#### Excerpted data
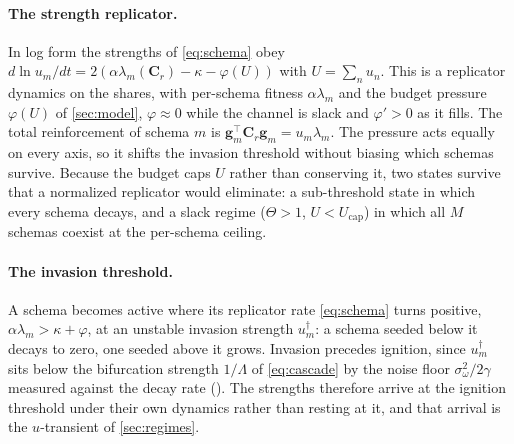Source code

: \documentclass[
  aps,prx,
  reprint,
  superscriptaddress,
  nofootinbib,
  longbibliography
]{revtex4-2}
\newcommand{\g}{\mathbf{g}}
\newcommand{\Cr}{\mathbf{C}_r}
\newcommand{\sidn}{\sigma_{\omega}}
\newcommand{\smref}[1]{\cite[Sec.~#1]{SM}}
\begin{document}
\paragraph{The strength replicator.} In log form the strengths of \cref{eq:schema} obey $d\ln u_m/dt=2(\alpha\lambda_m(\Cr)-\kappa-\varphi(U))$ with $U=\sum_nu_n$. This is a replicator dynamics on the shares, with per-schema fitness $\alpha\lambda_m$ \cite{touzel2026fitnesslandscapesocialnorms,Gintis2010} and the budget pressure $\varphi(U)$ of \cref{sec:model}, $\varphi\approx0$ while the channel is slack and $\varphi'>0$ as it fills. The total reinforcement of schema $m$ is $\g_m^{\!\top}\Cr\g_m=u_m\lambda_m$. The pressure acts equally on every axis, so it shifts the invasion threshold without biasing which schemas survive. Because the budget caps $U$ rather than conserving it, two states survive that a normalized replicator would eliminate: a sub-threshold state in which every schema decays, and a slack regime ($\Theta>1$, $U<U_{\mathrm{cap}}$) in which all $M$ schemas coexist at the per-schema ceiling.

\paragraph{The invasion threshold.} A schema becomes active where its replicator rate \cref{eq:schema} turns positive, $\alpha\lambda_m>\kappa+\varphi$, at an unstable invasion strength $u_m^\dagger$: a schema seeded below it decays to zero, one seeded above it grows. Invasion precedes ignition, since $u_m^\dagger$ sits below the bifurcation strength $1/\Lambda$ of \cref{eq:cascade} by the noise floor $\sidn^2/2\gamma$ measured against the decay rate (\smref{S6}). The strengths therefore arrive at the ignition threshold under their own dynamics rather than resting at it, and that arrival is the $u$-transient of \cref{sec:regimes}.
\end{document}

#### What to produce
Keeping the pictures out, output the records from above exactly and completely.

#### Reply
Source code

: \documentclass[
  aps,prx,
  reprint,
  superscriptaddress,
  nofootinbib,
  longbibliography
]{revtex4-2}
\newcommand{\g}{\mathbf{g}}
\newcommand{\Cr}{\mathbf{C}_r}
\newcommand{\sidn}{\sigma_{\omega}}
\newcommand{\smref}[1]{\cite[Sec.~#1]{SM}}
\begin{document}
\paragraph{The strength replicator.} In log form the strengths of \cref{eq:schema} obey $d\ln u_m/dt=2(\alpha\lambda_m(\Cr)-\kappa-\varphi(U))$ with $U=\sum_nu_n$. This is a replicator dynamics on the shares, with per-schema fitness $\alpha\lambda_m$ \cite{touzel2026fitnesslandscapesocialnorms,Gintis2010} and the budget pressure $\varphi(U)$ of \cref{sec:model}, $\varphi\approx0$ while the channel is slack and $\varphi'>0$ as it fills. The total reinforcement of schema $m$ is $\g_m^{\!\top}\Cr\g_m=u_m\lambda_m$. The pressure acts equally on every axis, so it shifts the invasion threshold without biasing which schemas survive. Because the budget caps $U$ rather than conserving it, two states survive that a normalized replicator would eliminate: a sub-threshold state in which every schema decays, and a slack regime ($\Theta>1$, $U<U_{\mathrm{cap}}$) in which all $M$ schemas coexist at the per-schema ceiling.

\paragraph{The invasion threshold.} A schema becomes active where its replicator rate \cref{eq:schema} turns positive, $\alpha\lambda_m>\kappa+\varphi$, at an unstable invasion strength $u_m^\dagger$: a schema seeded below it decays to zero, one seeded above it grows. Invasion precedes ignition, since $u_m^\dagger$ sits below the bifurcation strength $1/\Lambda$ of \cref{eq:cascade} by the noise floor $\sidn^2/2\gamma$ measured against the decay rate (\smref{S6}). The strengths therefore arrive at the ignition threshold under their own dynamics rather than resting at it, and that arrival is the $u$-transient of \cref{sec:regimes}.
\end{document}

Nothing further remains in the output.